Parallel Algorithms for Computing and Applications of the Dense Canonical Polyadic Decomposition
Author | : Koby B. Hayashi |
Publisher | : |
Total Pages | : 80 |
Release | : 2018 |
ISBN-10 | : OCLC:1044768431 |
ISBN-13 | : |
Rating | : 4/5 ( Downloads) |
Download or read book Parallel Algorithms for Computing and Applications of the Dense Canonical Polyadic Decomposition written by Koby B. Hayashi and published by . This book was released on 2018 with total page 80 pages. Available in PDF, EPUB and Kindle. Book excerpt: Tensor decompositions have gained popularity in various research communities as a means of analyzing high dimensional, complex data. Generalizations of matrix decompositions to more than 2 dimensions, tensor decompositions are useful in machine learning, chemometrics, computer vision, graph analysis, and other areas/applications.

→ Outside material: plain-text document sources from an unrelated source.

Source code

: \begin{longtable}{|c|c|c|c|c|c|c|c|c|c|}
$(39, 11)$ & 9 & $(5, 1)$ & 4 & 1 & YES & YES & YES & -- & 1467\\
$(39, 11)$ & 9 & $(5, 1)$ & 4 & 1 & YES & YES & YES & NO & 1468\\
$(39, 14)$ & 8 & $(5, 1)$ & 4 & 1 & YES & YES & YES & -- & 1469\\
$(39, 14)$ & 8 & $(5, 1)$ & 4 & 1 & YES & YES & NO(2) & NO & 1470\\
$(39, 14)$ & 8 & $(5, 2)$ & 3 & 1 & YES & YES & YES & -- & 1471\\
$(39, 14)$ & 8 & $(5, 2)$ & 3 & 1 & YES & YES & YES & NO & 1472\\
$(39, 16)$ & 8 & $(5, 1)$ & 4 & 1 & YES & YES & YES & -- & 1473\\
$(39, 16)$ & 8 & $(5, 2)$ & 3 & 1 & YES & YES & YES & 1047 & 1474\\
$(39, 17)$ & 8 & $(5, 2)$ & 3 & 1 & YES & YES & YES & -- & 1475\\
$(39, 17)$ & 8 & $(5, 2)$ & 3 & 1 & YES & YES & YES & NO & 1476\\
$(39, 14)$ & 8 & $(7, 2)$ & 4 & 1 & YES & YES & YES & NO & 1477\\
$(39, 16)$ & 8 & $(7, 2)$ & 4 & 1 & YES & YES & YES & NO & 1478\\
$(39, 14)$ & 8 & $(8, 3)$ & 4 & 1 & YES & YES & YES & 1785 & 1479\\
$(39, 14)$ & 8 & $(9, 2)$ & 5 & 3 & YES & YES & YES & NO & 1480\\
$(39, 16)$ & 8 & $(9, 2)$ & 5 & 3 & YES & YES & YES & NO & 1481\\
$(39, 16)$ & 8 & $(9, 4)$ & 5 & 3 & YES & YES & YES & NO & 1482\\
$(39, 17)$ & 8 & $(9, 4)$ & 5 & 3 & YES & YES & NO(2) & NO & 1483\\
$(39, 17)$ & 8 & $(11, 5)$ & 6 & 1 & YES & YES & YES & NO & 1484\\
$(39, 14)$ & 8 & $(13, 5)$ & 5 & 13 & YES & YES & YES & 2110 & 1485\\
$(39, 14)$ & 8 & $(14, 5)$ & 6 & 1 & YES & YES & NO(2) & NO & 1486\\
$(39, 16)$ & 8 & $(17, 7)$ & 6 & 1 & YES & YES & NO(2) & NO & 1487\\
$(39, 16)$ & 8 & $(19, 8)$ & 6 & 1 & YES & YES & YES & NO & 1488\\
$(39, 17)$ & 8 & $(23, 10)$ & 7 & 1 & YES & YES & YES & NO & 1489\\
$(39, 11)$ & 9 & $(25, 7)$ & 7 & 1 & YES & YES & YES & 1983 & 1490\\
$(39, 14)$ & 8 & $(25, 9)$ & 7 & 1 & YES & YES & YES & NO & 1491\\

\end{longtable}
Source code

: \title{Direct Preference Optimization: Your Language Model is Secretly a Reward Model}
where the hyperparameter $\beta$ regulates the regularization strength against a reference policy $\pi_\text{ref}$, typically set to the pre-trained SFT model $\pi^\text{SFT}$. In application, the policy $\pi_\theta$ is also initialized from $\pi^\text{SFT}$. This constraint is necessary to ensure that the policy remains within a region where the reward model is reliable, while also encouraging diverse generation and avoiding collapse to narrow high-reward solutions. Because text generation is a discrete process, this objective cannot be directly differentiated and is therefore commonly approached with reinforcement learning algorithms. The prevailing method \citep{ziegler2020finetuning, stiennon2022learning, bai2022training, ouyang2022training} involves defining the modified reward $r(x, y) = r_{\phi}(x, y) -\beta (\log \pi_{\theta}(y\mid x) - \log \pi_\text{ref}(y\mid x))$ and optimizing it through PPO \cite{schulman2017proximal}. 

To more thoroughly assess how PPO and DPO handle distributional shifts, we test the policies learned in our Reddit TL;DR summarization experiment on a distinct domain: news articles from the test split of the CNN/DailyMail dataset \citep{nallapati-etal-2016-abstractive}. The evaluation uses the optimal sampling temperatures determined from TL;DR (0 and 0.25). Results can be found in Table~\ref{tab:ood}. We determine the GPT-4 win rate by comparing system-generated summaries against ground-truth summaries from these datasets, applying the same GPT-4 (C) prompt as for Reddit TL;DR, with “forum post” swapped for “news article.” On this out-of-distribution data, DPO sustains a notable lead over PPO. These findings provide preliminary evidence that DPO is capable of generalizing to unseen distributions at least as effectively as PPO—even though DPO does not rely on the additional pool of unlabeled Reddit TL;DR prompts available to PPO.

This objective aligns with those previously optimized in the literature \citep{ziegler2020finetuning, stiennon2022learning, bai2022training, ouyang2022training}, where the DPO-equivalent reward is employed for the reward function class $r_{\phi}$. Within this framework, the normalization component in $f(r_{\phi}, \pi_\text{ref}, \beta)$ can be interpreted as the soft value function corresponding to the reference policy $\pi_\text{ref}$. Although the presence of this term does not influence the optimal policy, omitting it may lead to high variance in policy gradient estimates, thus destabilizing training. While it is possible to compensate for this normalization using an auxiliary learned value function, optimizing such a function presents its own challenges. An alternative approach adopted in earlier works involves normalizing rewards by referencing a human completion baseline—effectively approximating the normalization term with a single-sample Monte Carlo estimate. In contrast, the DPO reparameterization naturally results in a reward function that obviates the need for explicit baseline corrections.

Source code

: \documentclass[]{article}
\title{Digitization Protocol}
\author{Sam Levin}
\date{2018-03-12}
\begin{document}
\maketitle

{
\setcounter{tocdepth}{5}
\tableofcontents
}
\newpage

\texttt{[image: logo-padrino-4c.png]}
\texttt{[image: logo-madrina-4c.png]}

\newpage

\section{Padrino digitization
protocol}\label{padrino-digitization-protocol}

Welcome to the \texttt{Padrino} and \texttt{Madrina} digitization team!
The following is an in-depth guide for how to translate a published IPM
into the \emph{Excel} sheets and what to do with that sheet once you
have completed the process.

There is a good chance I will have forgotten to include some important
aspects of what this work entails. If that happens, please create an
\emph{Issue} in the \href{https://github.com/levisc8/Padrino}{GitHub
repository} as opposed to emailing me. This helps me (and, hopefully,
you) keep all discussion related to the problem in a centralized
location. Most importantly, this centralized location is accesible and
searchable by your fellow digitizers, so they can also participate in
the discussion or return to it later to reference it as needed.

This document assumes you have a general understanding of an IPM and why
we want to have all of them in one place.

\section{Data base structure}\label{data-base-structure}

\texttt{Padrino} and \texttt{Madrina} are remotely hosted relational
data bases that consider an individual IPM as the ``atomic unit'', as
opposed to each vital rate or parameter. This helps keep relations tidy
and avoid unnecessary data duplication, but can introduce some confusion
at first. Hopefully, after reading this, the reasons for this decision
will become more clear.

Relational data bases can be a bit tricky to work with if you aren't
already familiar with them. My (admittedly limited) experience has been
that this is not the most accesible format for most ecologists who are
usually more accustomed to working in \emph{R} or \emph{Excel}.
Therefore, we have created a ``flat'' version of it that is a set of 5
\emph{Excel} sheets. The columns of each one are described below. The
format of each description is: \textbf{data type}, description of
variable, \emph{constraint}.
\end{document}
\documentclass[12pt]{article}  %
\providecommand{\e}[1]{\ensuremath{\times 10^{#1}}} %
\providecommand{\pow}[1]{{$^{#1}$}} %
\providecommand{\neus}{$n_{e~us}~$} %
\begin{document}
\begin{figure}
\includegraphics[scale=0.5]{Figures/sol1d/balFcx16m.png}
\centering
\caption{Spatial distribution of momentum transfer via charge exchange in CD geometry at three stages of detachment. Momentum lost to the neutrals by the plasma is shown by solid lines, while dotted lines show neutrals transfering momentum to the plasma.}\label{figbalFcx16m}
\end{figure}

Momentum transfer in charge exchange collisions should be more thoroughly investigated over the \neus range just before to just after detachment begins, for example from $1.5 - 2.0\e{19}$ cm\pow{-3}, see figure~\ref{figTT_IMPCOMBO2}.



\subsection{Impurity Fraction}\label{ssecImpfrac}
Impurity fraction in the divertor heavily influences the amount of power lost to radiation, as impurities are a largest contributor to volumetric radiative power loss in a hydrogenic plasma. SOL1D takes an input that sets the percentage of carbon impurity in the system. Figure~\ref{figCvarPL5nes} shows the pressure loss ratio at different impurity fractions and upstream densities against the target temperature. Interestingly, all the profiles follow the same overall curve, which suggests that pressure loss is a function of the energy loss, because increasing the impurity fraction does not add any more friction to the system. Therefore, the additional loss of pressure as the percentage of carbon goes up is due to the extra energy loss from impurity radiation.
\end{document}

The focus of this Masters Thesis is the Canonical Polyadic or CP Decomposition for dense tensors. We discuss and present shared and distributed memory parallel algorithms for computing a CP Decomposition and explore a motivating neuroimaging application. Our implementations scale to hundreds of nodes and thousands of cores on distributed memory machines. We obtain up to 2× speed up over state of the art software, and demonstrate the CP’s utility in revealing latent pattern in data via a neuroimaging application.